Having a certified overseas income is pretty indicative that they aren't likely to be working illegally. If the money is never withdrawn, and builds up, I think it's fair for the IO to ask about what money they are living on here, it would be suspicious and hint at possible illegal employment. A crime punishable by prison and deportation.  :Bigeyes:

----------


## misskit

^You think if I hold the required money in the bank, my finances should be checked? In addition, I would be receiving money every month from the US (though planning on a bit less than 65,000). I should be suspect because I don’t receive and spend 65,000 baht a month? Why on earth should I bring so much money here?

----------


## Luigi

Sure.

Can't be too careful when it comes to female retirees. 


Could be well dodgy like.

----------


## misskit

^ Yeah. Exactly.

----------


## Maanaam

> Many foreign criminals work with children illegally without work-permits/licences/police clearance certs etc, some are pedophiles, s


You're probably right that there are some like that. There are also those pedos that don't work because they have independant income. They're a real worry. Use their money to lure the unsuspecting into their tiny-handed dirty grasp.
Disgusting bastards.

----------


## cisco999

> Ok, here's a question. I have transferred funds from my US bank to my wife's Bank of Bangkok account for the past 13 years. What are the chances of the Thai government accepting these funds as a monthly income? Zero to none?



Looks like SOL.

----------


## Luigi

> Looks like SOL.


https://acronyms.thefreedictionary.com/SOL

I'll go with 'somewhat out of luck' or 'samurai of legend'.  :Smile: 


Edit:

^^ You still haven't said thanks for helping you with a way out of those damned dodgy border-runs you hate so much. Sheesh. Some blokes... Awfully ungrateful.  :Smile:

----------


## tomcat

> Use their money to lure the unsuspecting into their tiny-handed dirty grasp.


...leave tRump out of this...

----------


## Maanaam

> You still haven't said thanks for helping you with a way out of those damned dodgy border-runs you hate so much.


No thanks deserved. Nothing dodgy about my border runs and you have not helped at all.
Damned tedious you are.

----------


## Maanaam

> ...leave tRump out of this...


What about Trumplike dirty scoundrels?

----------


## Luigi

> you have not helped at all.


Certainly have.  :Yup: 

Great, correct, helpful information as always.  :tumbs: 


Just think of finally, _finally_ being done of those damned air-land-air-land border runs once and for all!!  :Bigeyes:  Wouldn't it be like a dream. 




Welcome bud.

----------


## Maanaam

> Certainly have. 
> 
> Great, correct, helpful information as always.


No Lu, not at all, and your incomplete knowledge only makes things confusing for newbies.

----------


## Luigi

Ear ya go buddy. 




> Originally Posted by Maanaam
> 
> 
> Does the 40k have to be deposited in his bank account monthly and there is no consideration from Immigration as to where it came from, or does it have to show that it all came from overseas?
> 
> 
> It needs to show that they are international transfers to a Thai bank account in your name.
> 
> 
> ...


Correct.

Helpful.


Me 2 middle names.  :Smile: 


Welcomez.

----------


## stroller

> I should be suspect because I don’t receive and spend 65,000 baht a month?


Nobody suggested such.

----------


## stroller

> Having a certified overseas income is pretty indicative that they aren't likely to be working illegally.
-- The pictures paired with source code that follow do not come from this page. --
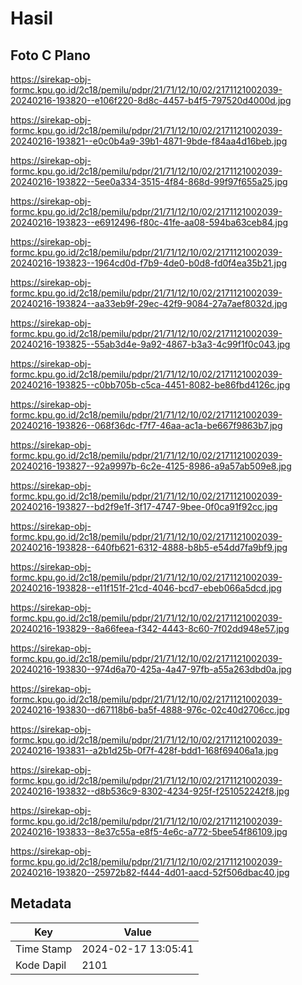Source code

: # Hasil

## Foto C Plano

https://sirekap-obj-formc.kpu.go.id/2c18/pemilu/pdpr/21/71/12/10/02/2171121002039-20240216-193820--e106f220-8d8c-4457-b4f5-797520d4000d.jpg

https://sirekap-obj-formc.kpu.go.id/2c18/pemilu/pdpr/21/71/12/10/02/2171121002039-20240216-193821--e0c0b4a9-39b1-4871-9bde-f84aa4d16beb.jpg

https://sirekap-obj-formc.kpu.go.id/2c18/pemilu/pdpr/21/71/12/10/02/2171121002039-20240216-193822--5ee0a334-3515-4f84-868d-99f97f655a25.jpg

https://sirekap-obj-formc.kpu.go.id/2c18/pemilu/pdpr/21/71/12/10/02/2171121002039-20240216-193823--e6912496-f80c-41fe-aa08-594ba63ceb84.jpg

https://sirekap-obj-formc.kpu.go.id/2c18/pemilu/pdpr/21/71/12/10/02/2171121002039-20240216-193823--1964cd0d-f7b9-4de0-b0d8-fd0f4ea35b21.jpg

https://sirekap-obj-formc.kpu.go.id/2c18/pemilu/pdpr/21/71/12/10/02/2171121002039-20240216-193824--aa33eb9f-29ec-42f9-9084-27a7aef8032d.jpg

https://sirekap-obj-formc.kpu.go.id/2c18/pemilu/pdpr/21/71/12/10/02/2171121002039-20240216-193825--55ab3d4e-9a92-4867-b3a3-4c99f1f0c043.jpg

https://sirekap-obj-formc.kpu.go.id/2c18/pemilu/pdpr/21/71/12/10/02/2171121002039-20240216-193825--c0bb705b-c5ca-4451-8082-be86fbd4126c.jpg

https://sirekap-obj-formc.kpu.go.id/2c18/pemilu/pdpr/21/71/12/10/02/2171121002039-20240216-193826--068f36dc-f7f7-46aa-ac1a-be667f9863b7.jpg

https://sirekap-obj-formc.kpu.go.id/2c18/pemilu/pdpr/21/71/12/10/02/2171121002039-20240216-193827--92a9997b-6c2e-4125-8986-a9a57ab509e8.jpg

https://sirekap-obj-formc.kpu.go.id/2c18/pemilu/pdpr/21/71/12/10/02/2171121002039-20240216-193827--bd2f9e1f-3f17-4747-9bee-0f0ca91f92cc.jpg

https://sirekap-obj-formc.kpu.go.id/2c18/pemilu/pdpr/21/71/12/10/02/2171121002039-20240216-193828--640fb621-6312-4888-b8b5-e54dd7fa9bf9.jpg

https://sirekap-obj-formc.kpu.go.id/2c18/pemilu/pdpr/21/71/12/10/02/2171121002039-20240216-193828--e11f151f-21cd-4046-bcd7-ebeb066a5dcd.jpg

https://sirekap-obj-formc.kpu.go.id/2c18/pemilu/pdpr/21/71/12/10/02/2171121002039-20240216-193829--8a66feea-f342-4443-8c60-7f02dd948e57.jpg

https://sirekap-obj-formc.kpu.go.id/2c18/pemilu/pdpr/21/71/12/10/02/2171121002039-20240216-193830--974d6a70-425a-4a47-97fb-a55a263dbd0a.jpg

https://sirekap-obj-formc.kpu.go.id/2c18/pemilu/pdpr/21/71/12/10/02/2171121002039-20240216-193830--d67118b6-ba5f-4888-976c-02c40d2706cc.jpg

https://sirekap-obj-formc.kpu.go.id/2c18/pemilu/pdpr/21/71/12/10/02/2171121002039-20240216-193831--a2b1d25b-0f7f-428f-bdd1-168f69406a1a.jpg

https://sirekap-obj-formc.kpu.go.id/2c18/pemilu/pdpr/21/71/12/10/02/2171121002039-20240216-193832--d8b536c9-8302-4234-925f-f251052242f8.jpg

https://sirekap-obj-formc.kpu.go.id/2c18/pemilu/pdpr/21/71/12/10/02/2171121002039-20240216-193833--8e37c55a-e8f5-4e6c-a772-5bee54f86109.jpg

https://sirekap-obj-formc.kpu.go.id/2c18/pemilu/pdpr/21/71/12/10/02/2171121002039-20240216-193820--25972b82-f444-4d01-aacd-52f506dbac40.jpg


## Metadata

| Key        | Value               |
| ---------- | ------------------- |
| Time Stamp | 2024-02-17 13:05:41 |
| Kode Dapil | 2101                |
If the money is never withdrawn, and builds up, I think it's fair for the IO to ask about what money they are living on here, it would be suspicious and hint at possible illegal employment. A crime punishable by prison and deportation.


^^Where does he suggest anybody who doesn't spend 65k+ per month is suspect?  :Dunno:

----------


## OhOh

> Having a certified overseas income is pretty indicative that they aren't likely to be working illegally.
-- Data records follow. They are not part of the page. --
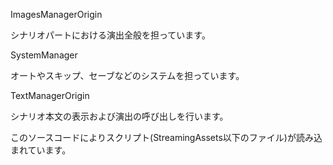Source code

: ImagesManagerOrigin

シナリオパートにおける演出全般を担っています。

SystemManager

オートやスキップ、セーブなどのシステムを担っています。

TextManagerOrigin

シナリオ本文の表示および演出の呼び出しを行います。

このソースコードによりスクリプト(StreamingAssets以下のファイル)が読み込まれています。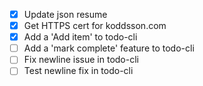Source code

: - [x] Update json resume
- [x] Get HTTPS cert for koddsson.com
- [x] Add a 'Add item' to todo-cli
- [ ] Add a 'mark complete' feature to todo-cli
- [ ] Fix newline issue in todo-cli
- [ ] Test newline fix in todo-cli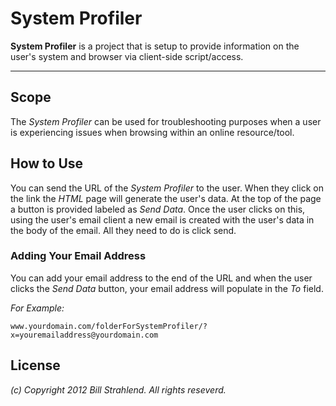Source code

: # System Profiler #
**System Profiler** is a project that is setup to provide information on the user's system and browser via client-side script/access.

---

## Scope ##
The *System Profiler* can be used for troubleshooting purposes when a user is experiencing issues when browsing within an online resource/tool.

## How to Use ##
You can send the URL of the *System Profiler* to the user. When they click on the link the *HTML* page will generate the user's data. At the top of the page a button is provided labeled as *Send Data*. Once the user clicks on this, using the user's email client a new email is created with the user's data in the body of the email. All they need to do is click send.

### Adding Your Email Address ###
You can add your email address to the end of the URL and when the user clicks the *Send Data* button, your email address will populate in the *To* field.

*For Example:*
    
    www.yourdomain.com/folderForSystemProfiler/?x=youremailaddress@yourdomain.com

## License ##
*(c) Copyright 2012 Bill Strahlend. All rights reseverd.*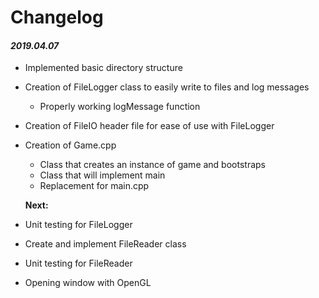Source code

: # Changelog

#### ***2019.04.07***
- Implemented basic directory structure
- Creation of FileLogger class to easily write to files and log messages
	- Properly working logMessage function
- Creation of FileIO header file for ease of use with FileLogger
- Creation of Game.cpp
	- Class that creates an instance of game and bootstraps
	- Class that will implement main
	- Replacement for main.cpp

	**Next:**
- Unit testing for FileLogger
- Create and implement FileReader class
- Unit testing for FileReader
- Opening window with OpenGL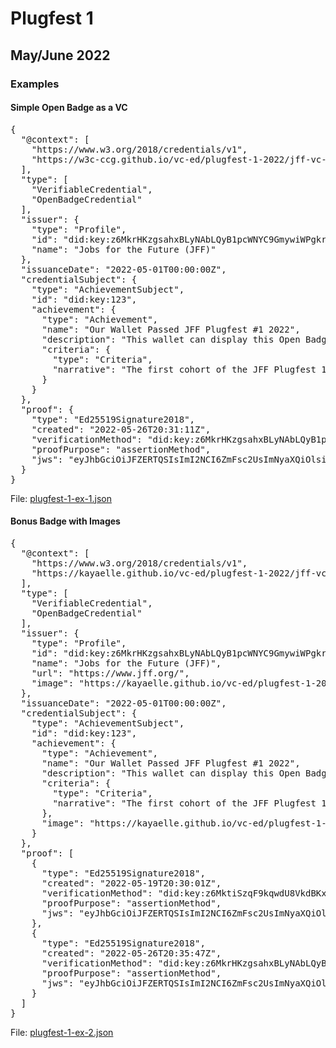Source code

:# Plugfest 1 

## May/June 2022

### Examples

#### Simple Open Badge as a VC
<pre>
{
  "@context": [
    "https://www.w3.org/2018/credentials/v1",
    "https://w3c-ccg.github.io/vc-ed/plugfest-1-2022/jff-vc-edu-plugfest-1-context.json"
  ],
  "type": [
    "VerifiableCredential",
    "OpenBadgeCredential"
  ],
  "issuer": {
    "type": "Profile",
    "id": "did:key:z6MkrHKzgsahxBLyNAbLQyB1pcWNYC9GmywiWPgkrvntAZcj",
    "name": "Jobs for the Future (JFF)"
  },
  "issuanceDate": "2022-05-01T00:00:00Z",
  "credentialSubject": {
    "type": "AchievementSubject",
    "id": "did:key:123",
    "achievement": {
      "type": "Achievement",
      "name": "Our Wallet Passed JFF Plugfest #1 2022",
      "description": "This wallet can display this Open Badge 3.0",
      "criteria": {
        "type": "Criteria",
        "narrative": "The first cohort of the JFF Plugfest 1 in May/June of 2021 collaborated to push interoperability of VCs in education forward."
      }
    }
  },
  "proof": {
    "type": "Ed25519Signature2018",
    "created": "2022-05-26T20:31:11Z",
    "verificationMethod": "did:key:z6MkrHKzgsahxBLyNAbLQyB1pcWNYC9GmywiWPgkrvntAZcj#z6MkrHKzgsahxBLyNAbLQyB1pcWNYC9GmywiWPgkrvntAZcj",
    "proofPurpose": "assertionMethod",
    "jws": "eyJhbGciOiJFZERTQSIsImI2NCI6ZmFsc2UsImNyaXQiOlsiYjY0Il19..e7vekXR-WCFJGoPo9ClxVv_zaauy9NtbP6N-frqPh9aoDpG2UwvkljvTMAelvfep54blrEfxFMFrIdq2jqaVDA"
  }
}
</pre>
File: [plugfest-1-ex-1.json](plugfest-1-ex-1.json)

#### Bonus Badge with Images
<pre>
{
  "@context": [
    "https://www.w3.org/2018/credentials/v1",
    "https://kayaelle.github.io/vc-ed/plugfest-1-2022/jff-vc-edu-plugfest-1-context.json"
  ],
  "type": [
    "VerifiableCredential",
    "OpenBadgeCredential"
  ],
  "issuer": {
    "type": "Profile",
    "id": "did:key:z6MkrHKzgsahxBLyNAbLQyB1pcWNYC9GmywiWPgkrvntAZcj",
    "name": "Jobs for the Future (JFF)",
    "url": "https://www.jff.org/",
    "image": "https://kayaelle.github.io/vc-ed/plugfest-1-2022/images/JFF_LogoLockup.png"
  },
  "issuanceDate": "2022-05-01T00:00:00Z",
  "credentialSubject": {
    "type": "AchievementSubject",
    "id": "did:key:123",
    "achievement": {
      "type": "Achievement",
      "name": "Our Wallet Passed JFF Plugfest #1 2022",
      "description": "This wallet can display this Open Badge 3.0",
      "criteria": {
        "type": "Criteria",
        "narrative": "The first cohort of the JFF Plugfest 1 in May/June of 2021 collaborated to push interoperability of VCs in education forward."
      },
      "image": "https://kayaelle.github.io/vc-ed/plugfest-1-2022/images/plugfest-1-badge-image.png"
    }
  },
  "proof": [
    {
      "type": "Ed25519Signature2018",
      "created": "2022-05-19T20:30:01Z",
      "verificationMethod": "did:key:z6MktiSzqF9kqwdU8VkdBKx56EYzXfpgnNPUAGznpicNiWfn#z6MktiSzqF9kqwdU8VkdBKx56EYzXfpgnNPUAGznpicNiWfn",
      "proofPurpose": "assertionMethod",
      "jws": "eyJhbGciOiJFZERTQSIsImI2NCI6ZmFsc2UsImNyaXQiOlsiYjY0Il19..kCvMNnX8Hm1nEdf4HNWVxDUJ3TCfoyZopiUclTy-ASlBLW_i-mZQNSn8jh2eYAfhzG6mKJqYFikQyvao3MYzCg"
    },
    {
      "type": "Ed25519Signature2018",
      "created": "2022-05-26T20:35:47Z",
      "verificationMethod": "did:key:z6MkrHKzgsahxBLyNAbLQyB1pcWNYC9GmywiWPgkrvntAZcj#z6MkrHKzgsahxBLyNAbLQyB1pcWNYC9GmywiWPgkrvntAZcj",
      "proofPurpose": "assertionMethod",
      "jws": "eyJhbGciOiJFZERTQSIsImI2NCI6ZmFsc2UsImNyaXQiOlsiYjY0Il19..cIan2J2Y9FhP86ee-lTlP1tZNjiOy1obMUu7Kz2Xyf6KOxDSQdfm0Zy1_0h0v8QKd2_kLceyGGC-Jflz9IYyBw"
    }
  ]
}
</pre>
File: [plugfest-1-ex-2.json](plugfest-1-ex-2.json)
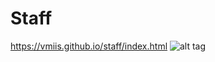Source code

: # Staff

https://vmiis.github.io/staff/index.html
![alt tag](https://vmiis.github.io/images/structure2.png)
Unfortunately as you have already suggested, round tripping, of the same " certified overseas income", is there for all.

----------


## Luigi

> Unfortunately as you have already suggested, round tripping, of the same " certified overseas income", is there for all.
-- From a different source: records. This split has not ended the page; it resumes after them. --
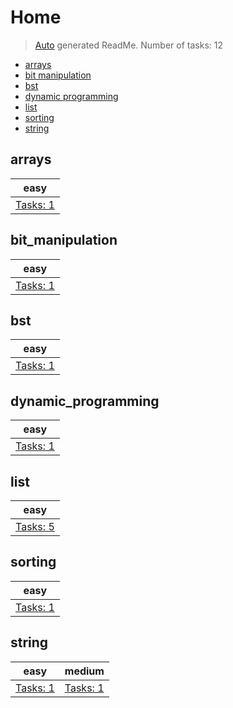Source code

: # Home

> [Auto](https://github.com/codeaprendiz/learn_fullstack/blob/main/home/php/intermediate/taskset_intermediate_php/task_004_createGlobalMarkdownTable/generate-readme.php) generated ReadMe. Number of tasks: 12

- [arrays](#arrays)
- [bit manipulation](#bit_manipulation)
- [bst](#bst)
- [dynamic programming](#dynamic_programming)
- [list](#list)
- [sorting](#sorting)
- [string](#string)

## arrays

| easy                         |
|------------------------------|
| [Tasks: 1](home/arrays/easy) |

## bit_manipulation

| easy                                   |
|----------------------------------------|
| [Tasks: 1](home/bit_manipulation/easy) |

## bst

| easy                      |
|---------------------------|
| [Tasks: 1](home/bst/easy) |

## dynamic_programming

| easy                                      |
|-------------------------------------------|
| [Tasks: 1](home/dynamic_programming/easy) |

## list

| easy                       |
|----------------------------|
| [Tasks: 5](home/list/easy) |

## sorting

| easy                          |
|-------------------------------|
| [Tasks: 1](home/sorting/easy) |

## string

| easy                         | medium                         |
|------------------------------|--------------------------------|
| [Tasks: 1](home/string/easy) | [Tasks: 1](home/string/medium) |
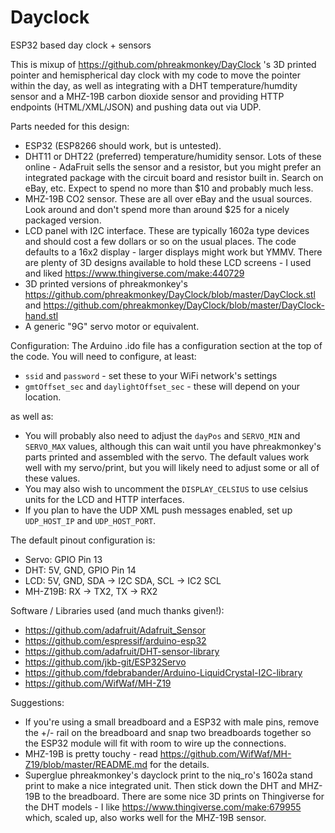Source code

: # Dayclock
ESP32 based day clock + sensors

This is mixup of https://github.com/phreakmonkey/DayClock 's 3D printed pointer and hemispherical day clock with my code to move the pointer within the day, as well as integrating with a DHT temperature/humdity sensor and a MHZ-19B carbon dioxide sensor and providing HTTP endpoints (HTML/XML/JSON) and pushing data out via UDP.

Parts needed for this design:

* ESP32 (ESP8266 should work, but is untested).
* DHT11 or DHT22 (preferred) temperature/humidity sensor.  Lots of these online - AdaFruit sells the sensor and a resistor, but you might prefer an integrated package with the circuit board and resistor built in.  Search on eBay, etc.  Expect to spend no more than $10 and probably much less.
* MHZ-19B CO2 sensor.  These are all over eBay and the usual sources.  Look around and don't spend more than around $25 for a nicely packaged version.
* LCD panel with I2C interface.  These are typically 1602a type devices and should cost a few dollars or so on the usual places.  The code defaults to a 16x2 display - larger displays might work but YMMV.  There are plenty of 3D designs available to hold these LCD screens - I used and liked https://www.thingiverse.com/make:440729
* 3D printed versions of phreakmonkey's https://github.com/phreakmonkey/DayClock/blob/master/DayClock.stl and https://github.com/phreakmonkey/DayClock/blob/master/DayClock-hand.stl
* A generic "9G" servo motor or equivalent.


Configuration:
The Arduino .ido file has a configuration section at the top of the code.  You will need to configure, at least:
* `ssid` and `password` - set these to your WiFi network's settings
* `gmtOffset_sec` and `daylightOffset_sec` - these will depend on your location.  

as well as:

* You will probably also need to adjust the `dayPos` and `SERVO_MIN` and `SERVO_MAX` values, although this can wait until you have phreakmonkey's parts printed and assembled with the servo.  The default values work well with my servo/print, but you will likely need to adjust some or all of these values.
* You may also wish to uncomment the `DISPLAY_CELSIUS` to use celsius units for the LCD and HTTP interfaces.
* If you plan to have the UDP XML push messages enabled, set up `UDP_HOST_IP` and `UDP_HOST_PORT`.

The default pinout configuration is:
* Servo:  GPIO Pin 13 
* DHT: 5V, GND, GPIO Pin 14
* LCD: 5V, GND, SDA -> I2C SDA, SCL -> IC2 SCL
* MH-Z19B: RX -> TX2, TX -> RX2

Software / Libraries used (and much thanks given!):
* https://github.com/adafruit/Adafruit_Sensor
* https://github.com/espressif/arduino-esp32
* https://github.com/adafruit/DHT-sensor-library
* https://github.com/jkb-git/ESP32Servo
* https://github.com/fdebrabander/Arduino-LiquidCrystal-I2C-library
* https://github.com/WifWaf/MH-Z19

Suggestions:
* If you're using a small breadboard and a ESP32 with male pins, remove the +/- rail on the breadboard and snap two breadboards together so the ESP32 module will fit with room to wire up the connections.
* MHZ-19B is pretty touchy - read https://github.com/WifWaf/MH-Z19/blob/master/README.md for the details. 
* Superglue phreakmonkey's dayclock print to the niq_ro's 1602a stand print to make a nice integrated unit.  Then stick down the DHT and MHZ-19B to the breadboard.  There are some nice 3D prints on Thingiverse for the DHT models - I like https://www.thingiverse.com/make:679955 which, scaled up, also works well for the MHZ-19B sensor.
It does look like a possible avenue for those that don't actually have an overseas income, to present documents that looks like they do.


Might take a year or so for Immigration to realize it and make amendments. Once the immigration offices are suddenly full of Mannies with their years of visa-runs suddenly showing bank books with monthly 40k deposits from a Cambodian bank account.  :Smile:

----------


## jabir

> ^You think if I hold the required money in the bank, my finances should be checked? In addition, I would be receiving money every month from the US (though planning on a bit less than 65,000). I should be suspect because I don’t receive and spend 65,000 baht a month? Why on earth should I bring so much money here?


Makes sense that if your income is more than 65k/m allowing you to tie up 800k in a bank account and still cover exes, you are comfortably within immigration requirement. Problem is, it makes more sense than questioning you for having more than enough to meet their needs and yours.

----------


## OhOh

> to present documents that looks like they do


Them's the rules laddie. Until another amendment, to the amendment .......... is published .

 :Smile:

----------


## Luigi

> Them's the rules


Absolutely.

It's handy knowing all the ins and outs, passing on and helping other members with their immigration issues.

----------


## Maanaam

Wooooosh.

----------


## OhOh

> for those that don't actually have an overseas income


It could be viewed as reducing ones exposure to unforeseen/unmanageable financial risk.

----------


## toddaniels

IF you are using the "monthly income method" to meet the proof of financial requirements for extensions that allow it (marriage, raising half-thai kids or being over 50) the money MUST be transferred in from overseas, and it MUST be at least the minimum amount required for that extension (40K baht per month marriage/kidz & 65K baht a month over 50), AND it must be deposited in the account EVERY month. <- Meaning you can't dump 130K in one month and skip a month..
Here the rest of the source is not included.